Technical analysis is one of many trading strategies that forex traders use to figure the best entry and exit points. Pre-computers, technical analysis was beyond the skills of ordinary people, but modern online trading platforms include a host of technical analysis tools, which make life nice and easy. Thanks to volatility tools, correlation tools, bars, charts, and graphs, you can see at a glance trend lines and patterns. If you are new to forex trading, here are some useful tips for using technical analysis.
Log into any online trading account and you will see numerous tools at your disposal. Before you begin making trades, it is a good idea to familiarize yourself with the tools available. The more comfortable you are using technical indicators, COT data, correlation matrices, and the like, the easier it will be to make a profit.
The Heart of Technical Analysis
Don’t be over-faced by technical analysis tools. The root of what they do is actually very simple. All currencies move up and down over time. Technical analysis tools aim to identify trends and patterns by examining historical data. They use these trends and patterns to predict which way a currency might move in the future. For example, if you analyze the GBP, you might spot that it is usually very unstable during times of political instability. Identifying long-term trends is useful for anyone interested in position trading.
Technical analysis can also help you to identify support and resistance. Forex traders typically look to sell when a currency meets a spot of resistance in a downward trend and buy when it meets resistance in a bullish market.
This forex technical analysis guide from easyMarkets will explain this and more.
The Importance of Technical Analysis
Currency movements may look chaotic to the untrained eye, but most trends and patterns are not random. Any mathematician will tell you that trends tend to recur over time. If you analyze historical price patterns you should spot recurring patterns that can be tied to economic and political events.
Technical analysis takes some of the mystery out of price movement predictions. Rather than using guesswork to determine which way a currency will move, forex traders can analysis previous historical data and decide, based on probabilities, whether a price is likely to move up, down, or sideways.

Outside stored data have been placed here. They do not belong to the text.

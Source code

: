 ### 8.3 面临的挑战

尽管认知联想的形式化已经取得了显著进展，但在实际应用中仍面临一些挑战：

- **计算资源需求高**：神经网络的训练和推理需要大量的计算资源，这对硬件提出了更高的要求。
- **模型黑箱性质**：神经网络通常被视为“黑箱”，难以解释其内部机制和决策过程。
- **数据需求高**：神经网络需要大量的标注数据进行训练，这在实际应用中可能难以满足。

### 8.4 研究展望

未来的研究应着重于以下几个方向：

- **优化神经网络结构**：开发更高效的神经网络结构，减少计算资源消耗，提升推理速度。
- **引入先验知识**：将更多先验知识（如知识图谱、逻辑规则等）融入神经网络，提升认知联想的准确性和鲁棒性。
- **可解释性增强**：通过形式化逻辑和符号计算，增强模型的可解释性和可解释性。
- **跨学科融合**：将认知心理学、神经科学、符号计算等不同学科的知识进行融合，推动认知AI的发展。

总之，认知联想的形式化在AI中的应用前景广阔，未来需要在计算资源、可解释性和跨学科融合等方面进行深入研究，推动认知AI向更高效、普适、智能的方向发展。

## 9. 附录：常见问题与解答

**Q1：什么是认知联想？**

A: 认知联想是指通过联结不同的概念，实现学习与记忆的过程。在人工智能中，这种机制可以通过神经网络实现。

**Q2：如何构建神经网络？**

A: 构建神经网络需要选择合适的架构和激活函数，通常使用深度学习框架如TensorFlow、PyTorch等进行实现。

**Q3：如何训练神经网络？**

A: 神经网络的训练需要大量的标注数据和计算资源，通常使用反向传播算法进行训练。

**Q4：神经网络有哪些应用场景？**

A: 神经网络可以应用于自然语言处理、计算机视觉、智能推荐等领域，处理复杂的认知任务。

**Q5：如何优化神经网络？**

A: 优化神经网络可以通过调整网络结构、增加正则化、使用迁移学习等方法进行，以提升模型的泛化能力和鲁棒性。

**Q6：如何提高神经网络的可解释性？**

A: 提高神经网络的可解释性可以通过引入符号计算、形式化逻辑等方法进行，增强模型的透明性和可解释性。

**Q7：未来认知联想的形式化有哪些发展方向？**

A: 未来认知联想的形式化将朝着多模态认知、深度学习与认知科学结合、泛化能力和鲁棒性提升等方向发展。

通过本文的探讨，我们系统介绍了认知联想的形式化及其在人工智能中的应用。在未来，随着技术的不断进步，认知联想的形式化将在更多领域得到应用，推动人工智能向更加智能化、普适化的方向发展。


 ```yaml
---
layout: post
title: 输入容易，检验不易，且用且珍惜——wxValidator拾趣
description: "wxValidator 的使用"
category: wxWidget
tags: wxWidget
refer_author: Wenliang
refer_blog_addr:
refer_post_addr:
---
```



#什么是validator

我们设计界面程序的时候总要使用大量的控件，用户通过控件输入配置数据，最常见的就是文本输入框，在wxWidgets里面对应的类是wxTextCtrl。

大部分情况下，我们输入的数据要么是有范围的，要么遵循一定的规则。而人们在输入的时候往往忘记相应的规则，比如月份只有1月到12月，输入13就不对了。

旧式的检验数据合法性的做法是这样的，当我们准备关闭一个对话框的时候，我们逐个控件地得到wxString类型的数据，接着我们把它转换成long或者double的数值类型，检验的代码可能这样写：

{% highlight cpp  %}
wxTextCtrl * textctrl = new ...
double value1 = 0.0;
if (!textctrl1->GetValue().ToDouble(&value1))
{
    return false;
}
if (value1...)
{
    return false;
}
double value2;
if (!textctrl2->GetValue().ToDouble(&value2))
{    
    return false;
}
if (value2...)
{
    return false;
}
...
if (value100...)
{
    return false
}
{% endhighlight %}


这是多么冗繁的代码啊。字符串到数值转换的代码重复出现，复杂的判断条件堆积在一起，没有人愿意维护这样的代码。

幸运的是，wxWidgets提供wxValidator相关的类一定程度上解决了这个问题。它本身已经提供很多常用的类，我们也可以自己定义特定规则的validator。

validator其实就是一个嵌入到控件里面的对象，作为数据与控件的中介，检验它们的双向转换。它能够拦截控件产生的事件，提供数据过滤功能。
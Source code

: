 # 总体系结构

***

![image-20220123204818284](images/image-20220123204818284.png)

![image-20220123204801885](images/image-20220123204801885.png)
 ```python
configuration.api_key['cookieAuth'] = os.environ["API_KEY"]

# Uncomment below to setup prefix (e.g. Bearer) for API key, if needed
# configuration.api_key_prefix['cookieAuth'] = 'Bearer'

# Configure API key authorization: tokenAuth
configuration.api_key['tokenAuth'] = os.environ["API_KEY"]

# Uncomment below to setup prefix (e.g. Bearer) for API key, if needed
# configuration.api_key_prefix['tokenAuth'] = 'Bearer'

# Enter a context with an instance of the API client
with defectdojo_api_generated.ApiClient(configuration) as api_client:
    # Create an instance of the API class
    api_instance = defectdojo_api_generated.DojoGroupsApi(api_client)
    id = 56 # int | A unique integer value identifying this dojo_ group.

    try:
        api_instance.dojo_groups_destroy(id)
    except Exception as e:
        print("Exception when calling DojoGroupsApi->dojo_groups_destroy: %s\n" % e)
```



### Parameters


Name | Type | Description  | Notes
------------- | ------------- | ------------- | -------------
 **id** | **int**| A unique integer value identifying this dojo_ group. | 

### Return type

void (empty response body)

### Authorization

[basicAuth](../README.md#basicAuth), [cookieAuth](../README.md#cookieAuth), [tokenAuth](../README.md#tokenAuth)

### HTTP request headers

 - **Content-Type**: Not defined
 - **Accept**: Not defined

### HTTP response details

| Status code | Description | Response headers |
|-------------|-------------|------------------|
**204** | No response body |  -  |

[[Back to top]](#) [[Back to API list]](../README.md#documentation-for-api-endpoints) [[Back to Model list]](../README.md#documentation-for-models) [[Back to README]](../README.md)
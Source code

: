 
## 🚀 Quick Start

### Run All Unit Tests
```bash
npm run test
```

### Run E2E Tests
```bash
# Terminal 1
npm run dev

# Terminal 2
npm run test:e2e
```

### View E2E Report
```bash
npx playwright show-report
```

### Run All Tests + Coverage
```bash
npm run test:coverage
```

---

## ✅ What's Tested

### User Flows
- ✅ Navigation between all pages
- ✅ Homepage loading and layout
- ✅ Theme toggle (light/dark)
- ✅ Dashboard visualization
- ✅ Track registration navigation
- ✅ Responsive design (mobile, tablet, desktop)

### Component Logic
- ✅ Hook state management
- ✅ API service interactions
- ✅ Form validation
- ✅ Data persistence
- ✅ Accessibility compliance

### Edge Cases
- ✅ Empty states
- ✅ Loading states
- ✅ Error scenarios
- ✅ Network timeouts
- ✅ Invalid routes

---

Risk Management in Forex Trading
Risk management is very important in forex trading. Traders who make rash decisions and open trading positions on a whim are unlikely to make a profit in the long-term. Technical analysis eliminates some of the risks in forex trading by ensuring that the odds of a successful trade are in your favor.
You can’t remove risk completely, but by analysing data and identifying trends in price movements, you can shift the pendulum in the right direction. Because of this, all successful forex traders use technical analysis tools as a key part of their trading strategy.
Practice using technical analysis tools in a demo account, so you are familiar with how they work.